この学園は貴族の子息子女が通う学校だ。乙女ゲームが繰り広げられる舞台でもある。
公爵家の息子である俺も、今日から生徒となる……。なってしまう。

自分で絶対悪役令息になることはないと、心の中で断言している俺だが、やはり断罪されるかもしれない危険が残る学園に、入学するのは躊躇ためらわれる。
父様に何度も違う学校に行きたいとお願いした。だがその度に却下された……。

「どうした、朝から浮かない顔だな」
こちらを伺ってくる、この男によって。

美しい微笑みを俺に向けてくるのは、濃紺の髪に緑色の瞳を持つ、あり得ない程の美青年。
アルバン=ジェリスト、17歳。国名を家名に持つバリバリの王子様だ。
お察しの通り、乙女ゲームの攻略対象者。それもパッケージでは中央を飾る筆頭攻略対象者様だ。

そして俺の婚約者でもある。
ゲームの中に数人いる悪役令嬢の中で、悪役のラスボスが、悪役令嬢じゃなくて悪役令息の俺なのは、アルバンの婚約者が俺だからだ。

なぜ男の俺がアルバンの婚約者なのか。
それは、この国が正妃の子どもしか跡取りになることができないという法律があるからだ。
第2王子のアルバンに、男の俺を正妃として押し付けさえすれば、アルバンが側妃や愛妾を持ち、何人子どもを作ったとしても、アルバンの子ども達は王位継承権を持つことができない。
正妃を挿げ替えたいとアルバンが思っても、俺と離縁はできないだろう。
俺を溺愛している筆頭公爵の父様が許すはずはないから。亡き者にしようとしても、それこそ父様の目を逃れるのは難しい。返り討ちに合うのがオチだ。
父様と手を組み、アルバンに俺を押し付けたのは、自分の地位を脅かされるのを恐れた、年の離れた王太子なのだと思う。

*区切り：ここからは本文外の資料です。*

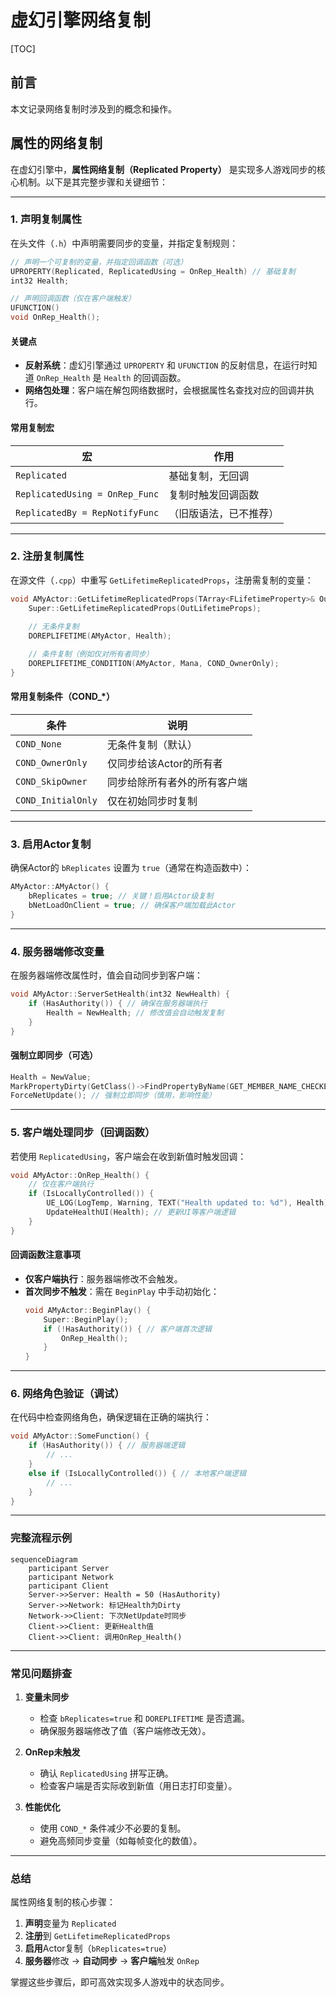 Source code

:# 虚幻引擎网络复制

[TOC]

## 前言

本文记录网络复制时涉及到的概念和操作。

## 属性的网络复制

在虚幻引擎中，**属性网络复制（Replicated Property）** 是实现多人游戏同步的核心机制。以下是其完整步骤和关键细节：

---

### 1. 声明复制属性
在头文件（`.h`）中声明需要同步的变量，并指定复制规则：
```cpp
// 声明一个可复制的变量，并指定回调函数（可选）
UPROPERTY(Replicated, ReplicatedUsing = OnRep_Health) // 基础复制
int32 Health;

// 声明回调函数（仅在客户端触发）
UFUNCTION()
void OnRep_Health();
```

#### **关键点**

- **反射系统**：虚幻引擎通过 `UPROPERTY` 和 `UFUNCTION` 的反射信息，在运行时知道 `OnRep_Health` 是 `Health` 的回调函数。
- **网络包处理**：客户端在解包网络数据时，会根据属性名查找对应的回调并执行。

#### 常用复制宏

| 宏                             | 作用                   |
| ------------------------------ | ---------------------- |
| `Replicated`                   | 基础复制，无回调       |
| `ReplicatedUsing = OnRep_Func` | 复制时触发回调函数     |
| `ReplicatedBy = RepNotifyFunc` | （旧版语法，已不推荐） |

---

### 2. 注册复制属性
在源文件（`.cpp`）中重写 `GetLifetimeReplicatedProps`，注册需复制的变量：
```cpp
void AMyActor::GetLifetimeReplicatedProps(TArray<FLifetimeProperty>& OutLifetimeProps) const {
    Super::GetLifetimeReplicatedProps(OutLifetimeProps);
    
    // 无条件复制
    DOREPLIFETIME(AMyActor, Health); 

    // 条件复制（例如仅对所有者同步）
    DOREPLIFETIME_CONDITION(AMyActor, Mana, COND_OwnerOnly);
}
```

#### 常用复制条件（COND_*）
| 条件               | 说明                         |
| ------------------ | ---------------------------- |
| `COND_None`        | 无条件复制（默认）           |
| `COND_OwnerOnly`   | 仅同步给该Actor的所有者      |
| `COND_SkipOwner`   | 同步给除所有者外的所有客户端 |
| `COND_InitialOnly` | 仅在初始同步时复制           |

---

### 3. 启用Actor复制
确保Actor的 `bReplicates` 设置为 `true`（通常在构造函数中）：
```cpp
AMyActor::AMyActor() {
    bReplicates = true; // 关键！启用Actor级复制
    bNetLoadOnClient = true; // 确保客户端加载此Actor
}
```

---

### 4. 服务器端修改变量
在服务器端修改属性时，值会自动同步到客户端：
```cpp
void AMyActor::ServerSetHealth(int32 NewHealth) {
    if (HasAuthority()) { // 确保在服务器端执行
        Health = NewHealth; // 修改值会自动触发复制
    }
}
```

#### 强制立即同步（可选）
```cpp
Health = NewValue;
MarkPropertyDirty(GetClass()->FindPropertyByName(GET_MEMBER_NAME_CHECKED(AMyActor, Health))); // 手动标记为Dirty
ForceNetUpdate(); // 强制立即同步（慎用，影响性能）
```

---

### 5. 客户端处理同步（回调函数）
若使用 `ReplicatedUsing`，客户端会在收到新值时触发回调：
```cpp
void AMyActor::OnRep_Health() {
    // 仅在客户端执行
    if (IsLocallyControlled()) {
        UE_LOG(LogTemp, Warning, TEXT("Health updated to: %d"), Health);
        UpdateHealthUI(Health); // 更新UI等客户端逻辑
    }
}
```

#### 回调函数注意事项
- **仅客户端执行**：服务器端修改不会触发。
- **首次同步不触发**：需在 `BeginPlay` 中手动初始化：
  ```cpp
  void AMyActor::BeginPlay() {
      Super::BeginPlay();
      if (!HasAuthority()) { // 客户端首次逻辑
          OnRep_Health();
      }
  }
  ```

---

### 6. 网络角色验证（调试）
在代码中检查网络角色，确保逻辑在正确的端执行：
```cpp
void AMyActor::SomeFunction() {
    if (HasAuthority()) { // 服务器端逻辑
        // ...
    } 
    else if (IsLocallyControlled()) { // 本地客户端逻辑
        // ...
    }
}
```

---

### 完整流程示例
```mermaid
sequenceDiagram
    participant Server
    participant Network
    participant Client
    Server->>Server: Health = 50 (HasAuthority)
    Server->>Network: 标记Health为Dirty
    Network->>Client: 下次NetUpdate时同步
    Client->>Client: 更新Health值
    Client->>Client: 调用OnRep_Health()
```

---

### 常见问题排查
1. **变量未同步**  
   - 检查 `bReplicates=true` 和 `DOREPLIFETIME` 是否遗漏。
   - 确保服务器端修改了值（客户端修改无效）。

2. **OnRep未触发**  
   - 确认 `ReplicatedUsing` 拼写正确。
   - 检查客户端是否实际收到新值（用日志打印变量）。

3. **性能优化**  
   - 使用 `COND_*` 条件减少不必要的复制。
   - 避免高频同步变量（如每帧变化的数值）。

---

### 总结
属性网络复制的核心步骤：  
1. **声明**变量为 `Replicated`  
2. **注册**到 `GetLifetimeReplicatedProps`  
3. **启用**Actor复制（`bReplicates=true`）  
4. **服务器**修改 → **自动同步** → **客户端**触发 `OnRep`  

掌握这些步骤后，即可高效实现多人游戏中的状态同步。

男の俺と婚約させられたアルバンは、嫌がってひねくれてしまう。
それは仕方の無いことだと思う。
だって押し付けられた婚約者が俺だもの。
通常の乙女ゲームでは、悪役令嬢は美貌と知性を兼ね備えた完全無欠な人物だと相場は決まっているのに、残念なことにティオリは、筆頭公爵の息子以外の取り柄は無い。
俺の容姿は地味だし、身長も体格も中の下。御大層な悪役令息という役柄の割には、存在自体がモブとしか言いようがないほどにパッとしない。最大の難点は男だということだけど。
せめて乙女ゲームじゃなくてBLゲームだったなら、可愛らしい相手が婚約者になって話も違っていただろうに。申し訳ない。

アルバンは婚約者であるティオリのことを毛嫌いし、仲良くするどころか、声をかけることも、近づくことすらしない。
そうやってティオリを嫌い、存在を排除したまま過ごしていると、学園に入学してきたヒロインと出会う。
そしてアルバンの荒んだ心を、ヒロインは優しく癒してくれ、二人は恋に落ちて行く……。のだが、ちょっと待て。
あんたらはそれでいいのかもしれないが、ティオリをハブるな。
ティオリは婚約者であるアルバンのことを慕っているというのに。
こんなひねた性格のアルバンのことを、ティオリは婚約した幼い頃より慕っている。
冷たくされても焦がれ続けている。
美形だし本物の王子様だし、好きになるのはしかたないのかもしれない。

入学した学園で、アルバンから冷たくされ、目の前で婚約者である自分以外の女生徒と親しくする姿を見せつけられ、ティオリは少しずつ狂っていく。
まあ、それ以前から、ティオリは公爵家の末っ子として甘やかされており、我儘だから悪役令息としての下地はバッチリではあった。


これが俺の知っている乙女ゲームの基礎知識だ。
なぜ前世も男だったであろう俺が、乙女ゲームのことを熟知しているのかは謎だ。乙女ゲームの記憶しかない俺には分からないままだ。

「ティティ、どうしてこちらを見てくれないの?」
考え込んで下を向いたままだった俺の手をアルバンが取ると、自分の口元へと持って行く。
口付けながらこちらに向けられる、少し細めた緑の瞳は、余りにもエロい。

「ちょっ、ちょっと考え事をしていただけだっ」
俺は赤くなる顔をごまかすように大きな声を出すと、アルバンから自分の手を奪い返そうとする。けど無理だった。
やんわりと握られているのになぜだ。

「その可愛い顔を見せて。ティティが俺以外のことを考えるなんて、許せないな」
アルバンはやっと手を放してくれたけど、今度は肩を抱かれ引き寄せられてしまう。

今は入学式に参加するために馬車で学園に向かっている最中で、馬車の中には俺とアルバンの二人きりだ。
馬車に二人で座る時には、対面で座るのが普通なのに、アルバンは絶対に俺と並んで座る。
それもピッタリと寄り添って。
肩を抱かれるのは当たり前、酷い時は自分の膝に俺を乗せようとするから、俺は阻止するために全力を費やすことになる。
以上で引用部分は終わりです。